Selecting an Aeration System for Your Freshwater Aquarium

We all breathe oxygen – even fish. Humans inhale air, and the oxygen in the air is transferred to the red blood cells in the lungs. Fish take in water, and the oxygen in the water is transferred to the blood when it passes through the gills. Aeration is the process by which oxygen is transferred from the air to the water. This is relatively easy to accomplish in a freshwater tank, a bit more difficult in a saltwater aquarium

In your fish tank, this happens in a few ways.

  • First, on the surface of the water in the tank, dissolved gases are released into the air and exchanged for oxygen. The greater the surface area, the greater the amount of oxygen taken in, which is why fancy narrow tanks or fish bowls with very little surface area can only support a couple of fish.
  • Second, when water passes through a power filter and is exposed to the air before it's pumped back into the tank (which is the case with most power filters) the water is being aerated.
  • Finally, an air pump connected to a bubbler in the tank – an airstone or one of those little bubbling divers – provides air from the bubbles as they burst in the tank. These are all methods of mechanical aeration. Aeration also occurs when live plants release oxygen as they grow.
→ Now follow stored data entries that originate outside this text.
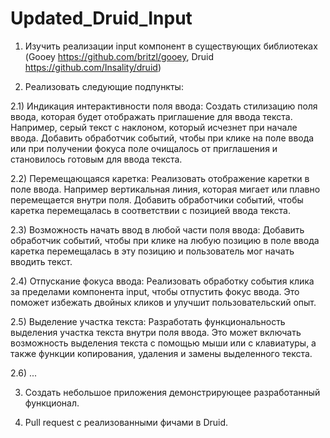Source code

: # Updated_Druid_Input

1) Изучить реализации input компонент в существующих библиотеках (Gooey https://github.com/britzl/gooey, Druid https://github.com/Insality/druid)

2) Реализовать следующие подпункты:

2.1) Индикация интерактивности поля ввода:
Создать стилизацию поля ввода, которая будет отображать приглашение для ввода текста. Например, серый текст с наклоном, который исчезнет при начале ввода.
Добавить обработчик событий, чтобы при клике на поле ввода или при получении фокуса поле очищалось от приглашения и становилось готовым для ввода текста.

2.2) Перемещающаяся каретка:
Реализовать отображение каретки в поле ввода. Например вертикальная линия, которая мигает или плавно перемещается внутри поля.
Добавить обработчики событий, чтобы каретка перемещалась в соответствии с позицией ввода текста.

2.3) Возможность начать ввод в любой части поля ввода:
Добавить обработчик событий, чтобы при клике на любую позицию в поле ввода каретка перемещалась в эту позицию и пользователь мог начать вводить текст.

2.4) Отпускание фокуса ввода:
Реализовать обработку события клика за пределами компонента input, чтобы отпустить фокус ввода. Это поможет избежать двойных кликов и улучшит пользовательский опыт.

2.5) Выделение участка текста:
Разработать функциональность выделения участка текста внутри поля ввода. Это может включать возможность выделения текста с помощью мыши или с клавиатуры, а также функции копирования, удаления и замены выделенного текста.

2.6) ...

3) Создать небольшое приложения демонстрирующее разработанный функционал.

4) Pull request с реализованными фичами в Druid.
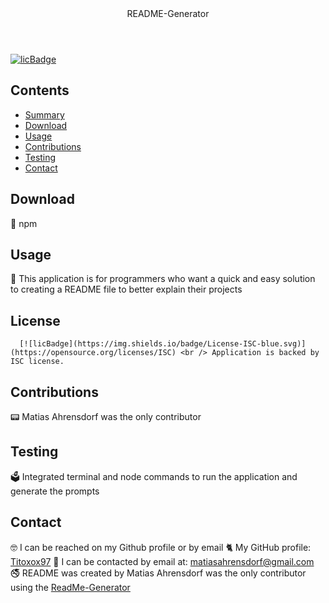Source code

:  
  <header>README-Generator</header> 

  [![licBadge](https://img.shields.io/badge/License-ISC-blue.svg)](https://opensource.org/licenses/ISC)
  ## Contents
  - [Summary](#summary)
  - [Download](#download)
  - [Usage](#usage)
  - [Contributions](#contributions)
  - [Testing](#testing)
  - [Contact](#contact)
  ## Download
  📲 npm
  ## Usage
  🔬 This application is for programmers who want a quick and easy solution to creating a README file to better explain their projects
  ## License
      [![licBadge](https://img.shields.io/badge/License-ISC-blue.svg)](https://opensource.org/licenses/ISC) <br /> Application is backed by ISC license.
  ## Contributions
  📟 Matias Ahrensdorf was the only contributor
  ## Testing
  🗳 Integrated terminal and node commands to run the application and generate the prompts
  ## Contact
  🤓 I can be reached on my Github profile or by email
  🐈 My GitHub profile: [Titoxox97](https://github.com/Titoxox97)
  📧 I can be contacted by email at: matiasahrensdorf@gmail.com
  🚭 README was created by Matias Ahrensdorf was the only contributor using the [ReadMe-Generator](https://github.com/Titoxox97/ReadMe-Generator)
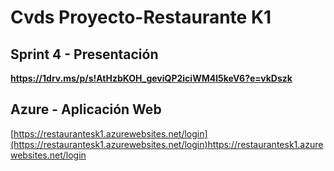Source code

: # Cvds Proyecto-Restaurante K1

## Sprint 4 - Presentación

**https://1drv.ms/p/s!AtHzbKOH_geviQP2iciWM4l5keV6?e=vkDszk**

## Azure - Aplicación Web

[https://restaurantesk1.azurewebsites.net/login​](https://restaurantesk1.azurewebsites.net/login)https://restaurantesk1.azurewebsites.net/login

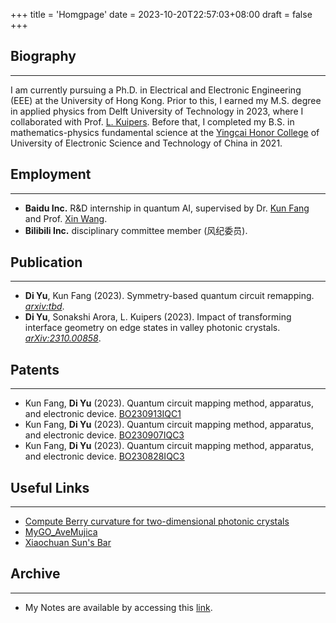+++
title = 'Homgpage'
date = 2023-10-20T22:57:03+08:00
draft = false
+++

## Biography
---
I am currently pursuing a Ph.D. in Electrical and Electronic Engineering (EEE) at the University of Hong Kong. Prior to this, I earned my M.S. degree in applied physics from Delft University of Technology in 2023, where I collaborated with Prof. [L. Kuipers](https://kuiperslab.tudelft.nl/). Before that, I completed my B.S. in mathematics-physics fundamental science at the [Yingcai Honor College](https://www.yingcai.uestc.edu.cn/xygk/xyjj.htm) of University of Electronic Science and Technology of China in 2021.

## Employment
---
+ **Baidu Inc.** R&D internship in quantum AI, supervised by Dr. [Kun Fang](https://scholar.google.com/citations?user=YlfYNwcAAAAJ&hl=en&inst=6173373803492361994&oi=ao) and Prof. [Xin Wang](https://www.xinwang.info/).
+ **Bilibili Inc.** disciplinary committee member (风纪委员).

## Publication
---
+ **Di Yu**, Kun Fang (2023). Symmetry-based quantum circuit remapping. [*arxiv:tbd*](https://arxiv.org/abs/tbd).
+ **Di Yu**, Sonakshi Arora, L. Kuipers (2023). Impact of transforming interface geometry on edge states in valley photonic crystals. [*arXiv:2310.00858*](https://arxiv.org/abs/2310.00858).

## Patents
---
+ Kun Fang, **Di Yu** (2023). Quantum circuit mapping method, apparatus, and electronic device. [BO230913IQC1](patent_link)
+ Kun Fang, **Di Yu** (2023). Quantum circuit mapping method, apparatus, and electronic device. [BO230907IQC3](patent_link)
+ Kun Fang, **Di Yu** (2023). Quantum circuit mapping method, apparatus, and electronic device. [BO230828IQC3](patent_link)

## Useful Links
---
+ [Compute Berry curvature for two-dimensional photonic crystals](https://github.com/nagato-D/Berry-curvature-for-photonic-crystals/releases/tag/v2.0.0)
+ [MyGO_AveMujica](https://space.bilibili.com/1459104794?spm_id_from=333.337.0.0)
+ [Xiaochuan Sun's Bar](https://tieba.baidu.com/f?kw=%E5%AD%99%E7%AC%91%E5%B7%9D&ie=utf-8)

## Archive
---
+ My Notes are available by accessing this [link](https://nagato-D.github.io/Notes/).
    Since small freshwater tanks – 10 gallons and less – have little surface area, adding aeration through an airstone can be helpful. In larger freshwater tanks outfitted with power filters, the movement of the water caused by the filter will usually provide enough oxygenated water without an airstone, although the stream of bubbles from the stone can be pleasant to watch and certainly won't be doing any harm.